# PROVIDED MATERIAL:
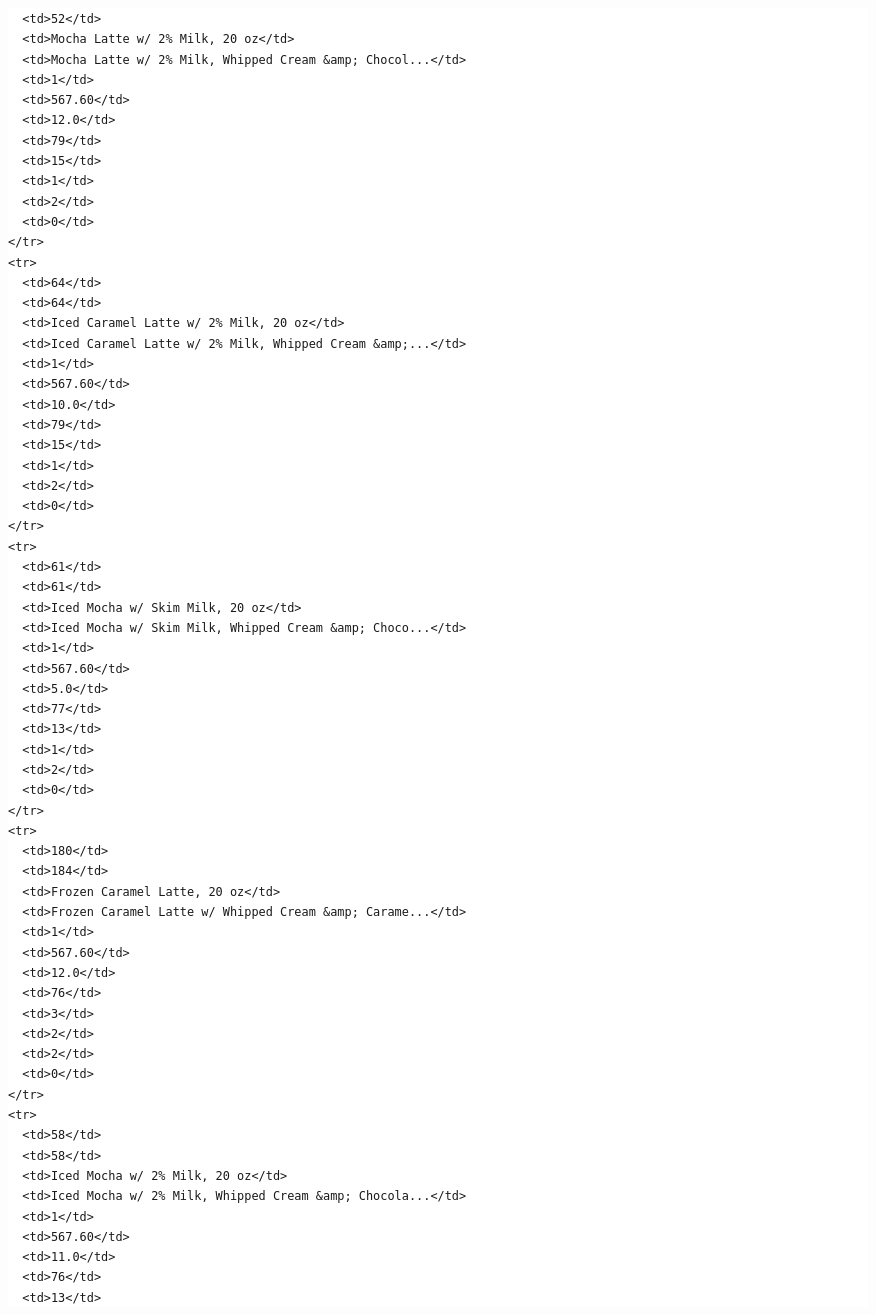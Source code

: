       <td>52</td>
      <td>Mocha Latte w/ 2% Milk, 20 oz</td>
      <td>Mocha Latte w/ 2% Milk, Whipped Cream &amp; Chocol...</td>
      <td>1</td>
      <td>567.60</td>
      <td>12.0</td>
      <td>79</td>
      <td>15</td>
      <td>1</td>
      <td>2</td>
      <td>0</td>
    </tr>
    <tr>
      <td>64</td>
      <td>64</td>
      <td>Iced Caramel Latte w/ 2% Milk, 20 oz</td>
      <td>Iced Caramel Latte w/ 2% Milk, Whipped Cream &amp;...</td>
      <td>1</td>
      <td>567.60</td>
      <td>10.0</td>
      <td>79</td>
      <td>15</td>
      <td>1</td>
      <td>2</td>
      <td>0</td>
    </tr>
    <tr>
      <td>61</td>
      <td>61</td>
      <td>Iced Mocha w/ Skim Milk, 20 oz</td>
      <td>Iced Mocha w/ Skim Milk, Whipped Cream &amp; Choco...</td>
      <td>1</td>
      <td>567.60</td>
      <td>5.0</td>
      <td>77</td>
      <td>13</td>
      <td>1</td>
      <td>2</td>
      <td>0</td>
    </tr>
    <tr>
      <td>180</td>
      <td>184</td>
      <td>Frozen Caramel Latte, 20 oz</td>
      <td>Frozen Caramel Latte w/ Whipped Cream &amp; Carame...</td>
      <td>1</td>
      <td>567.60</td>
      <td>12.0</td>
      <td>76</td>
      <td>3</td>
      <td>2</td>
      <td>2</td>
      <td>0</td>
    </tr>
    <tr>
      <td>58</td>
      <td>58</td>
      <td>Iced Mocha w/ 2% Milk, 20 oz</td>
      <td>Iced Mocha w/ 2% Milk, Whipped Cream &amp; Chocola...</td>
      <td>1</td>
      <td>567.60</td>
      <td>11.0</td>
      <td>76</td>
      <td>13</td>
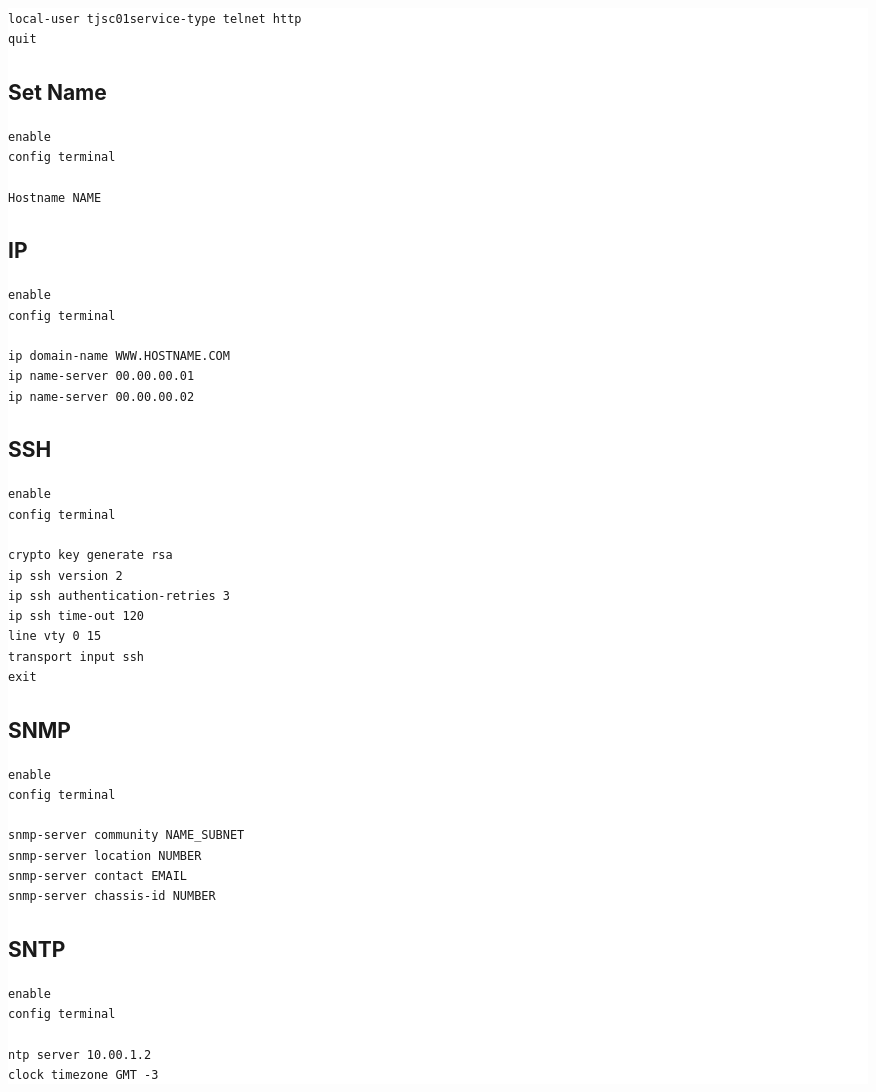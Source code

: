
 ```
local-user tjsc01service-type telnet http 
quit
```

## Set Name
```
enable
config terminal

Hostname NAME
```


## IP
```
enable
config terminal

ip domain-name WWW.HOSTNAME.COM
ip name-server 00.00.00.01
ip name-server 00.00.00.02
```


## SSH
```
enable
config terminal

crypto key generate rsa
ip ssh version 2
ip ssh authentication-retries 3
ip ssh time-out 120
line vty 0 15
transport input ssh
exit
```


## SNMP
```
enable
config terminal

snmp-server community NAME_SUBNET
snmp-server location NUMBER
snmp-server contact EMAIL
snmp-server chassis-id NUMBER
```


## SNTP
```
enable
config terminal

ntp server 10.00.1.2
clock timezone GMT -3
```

# PROBLEM DESCRIPTION:
Bring together all lines in the records where the word "Iced" is found.

# PROBLEM SOLUTION:
      <td>Iced Caramel Latte w/ 2% Milk, 20 oz</td>
      <td>Iced Caramel Latte w/ 2% Milk, Whipped Cream &amp;...</td>
      <td>Iced Mocha w/ Skim Milk, 20 oz</td>
      <td>Iced Mocha w/ Skim Milk, Whipped Cream &amp; Choco...</td>
      <td>Iced Mocha w/ 2% Milk, 20 oz</td>
      <td>Iced Mocha w/ 2% Milk, Whipped Cream &amp; Chocola...</td>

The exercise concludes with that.